▶ What the exercise asks: Wherever the line with "Reindex API" sits in the listing below, transcribe from it up to and including the line with "Improve concurrency of", exactly, and leave the remaining lines out.

(Beginning of Records for the task)

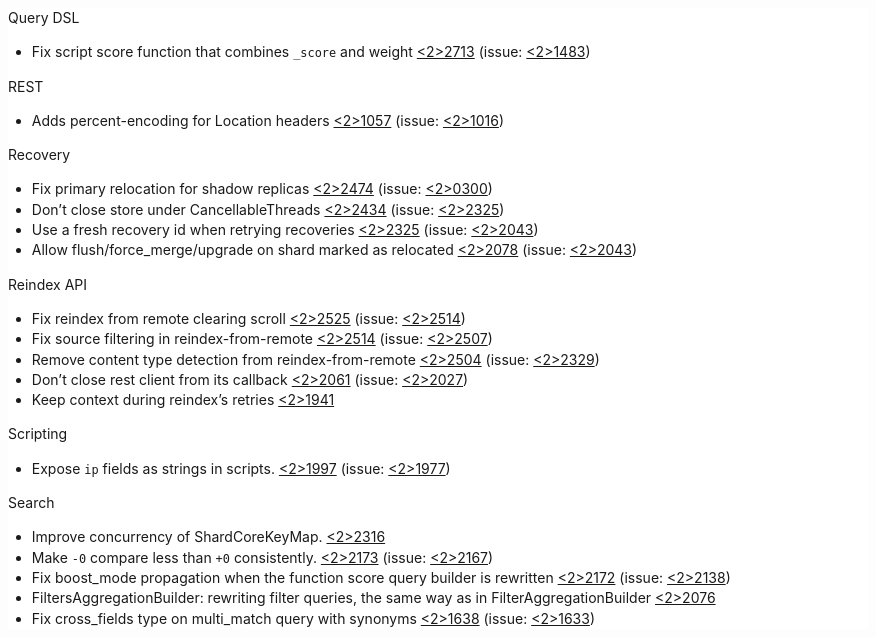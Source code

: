 
Query DSL 
    

  * Fix script score function that combines `_score` and weight [<2>2713](https://github.com/elastic/elasticsearch/pull/22713) (issue: [<2>1483](https://github.com/elastic/elasticsearch/issues/21483)) 



REST 
    

  * Adds percent-encoding for Location headers [<2>1057](https://github.com/elastic/elasticsearch/pull/21057) (issue: [<2>1016](https://github.com/elastic/elasticsearch/issues/21016)) 



Recovery 
    

  * Fix primary relocation for shadow replicas [<2>2474](https://github.com/elastic/elasticsearch/pull/22474) (issue: [<2>0300](https://github.com/elastic/elasticsearch/issues/20300)) 
  * Don’t close store under CancellableThreads [<2>2434](https://github.com/elastic/elasticsearch/pull/22434) (issue: [<2>2325](https://github.com/elastic/elasticsearch/issues/22325)) 
  * Use a fresh recovery id when retrying recoveries [<2>2325](https://github.com/elastic/elasticsearch/pull/22325) (issue: [<2>2043](https://github.com/elastic/elasticsearch/issues/22043)) 
  * Allow flush/force_merge/upgrade on shard marked as relocated [<2>2078](https://github.com/elastic/elasticsearch/pull/22078) (issue: [<2>2043](https://github.com/elastic/elasticsearch/issues/22043)) 



Reindex API 
    

  * Fix reindex from remote clearing scroll [<2>2525](https://github.com/elastic/elasticsearch/pull/22525) (issue: [<2>2514](https://github.com/elastic/elasticsearch/issues/22514)) 
  * Fix source filtering in reindex-from-remote [<2>2514](https://github.com/elastic/elasticsearch/pull/22514) (issue: [<2>2507](https://github.com/elastic/elasticsearch/issues/22507)) 
  * Remove content type detection from reindex-from-remote [<2>2504](https://github.com/elastic/elasticsearch/pull/22504) (issue: [<2>2329](https://github.com/elastic/elasticsearch/issues/22329)) 
  * Don’t close rest client from its callback [<2>2061](https://github.com/elastic/elasticsearch/pull/22061) (issue: [<2>2027](https://github.com/elastic/elasticsearch/issues/22027)) 
  * Keep context during reindex’s retries [<2>1941](https://github.com/elastic/elasticsearch/pull/21941)



Scripting 
    

  * Expose `ip` fields as strings in scripts. [<2>1997](https://github.com/elastic/elasticsearch/pull/21997) (issue: [<2>1977](https://github.com/elastic/elasticsearch/issues/21977)) 



Search 
    

  * Improve concurrency of ShardCoreKeyMap. [<2>2316](https://github.com/elastic/elasticsearch/pull/22316)
  * Make `-0` compare less than `+0` consistently. [<2>2173](https://github.com/elastic/elasticsearch/pull/22173) (issue: [<2>2167](https://github.com/elastic/elasticsearch/issues/22167)) 
  * Fix boost_mode propagation when the function score query builder is rewritten [<2>2172](https://github.com/elastic/elasticsearch/pull/22172) (issue: [<2>2138](https://github.com/elastic/elasticsearch/issues/22138)) 
  * FiltersAggregationBuilder: rewriting filter queries, the same way as in FilterAggregationBuilder [<2>2076](https://github.com/elastic/elasticsearch/pull/22076)
  * Fix cross_fields type on multi_match query with synonyms [<2>1638](https://github.com/elastic/elasticsearch/pull/21638) (issue: [<2>1633](https://github.com/elastic/elasticsearch/issues/21633))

(End of Records for the task)

▶ Reply:
Reindex API 
    

  * Fix reindex from remote clearing scroll [<2>2525](https://github.com/elastic/elasticsearch/pull/22525) (issue: [<2>2514](https://github.com/elastic/elasticsearch/issues/22514)) 
  * Fix source filtering in reindex-from-remote [<2>2514](https://github.com/elastic/elasticsearch/pull/22514) (issue: [<2>2507](https://github.com/elastic/elasticsearch/issues/22507)) 
  * Remove content type detection from reindex-from-remote [<2>2504](https://github.com/elastic/elasticsearch/pull/22504) (issue: [<2>2329](https://github.com/elastic/elasticsearch/issues/22329)) 
  * Don’t close rest client from its callback [<2>2061](https://github.com/elastic/elasticsearch/pull/22061) (issue: [<2>2027](https://github.com/elastic/elasticsearch/issues/22027)) 
  * Keep context during reindex’s retries [<2>1941](https://github.com/elastic/elasticsearch/pull/21941)



Scripting 
    

  * Expose `ip` fields as strings in scripts. [<2>1997](https://github.com/elastic/elasticsearch/pull/21997) (issue: [<2>1977](https://github.com/elastic/elasticsearch/issues/21977)) 



Search 
    

  * Improve concurrency of ShardCoreKeyMap. [<2>2316](https://github.com/elastic/elasticsearch/pull/22316)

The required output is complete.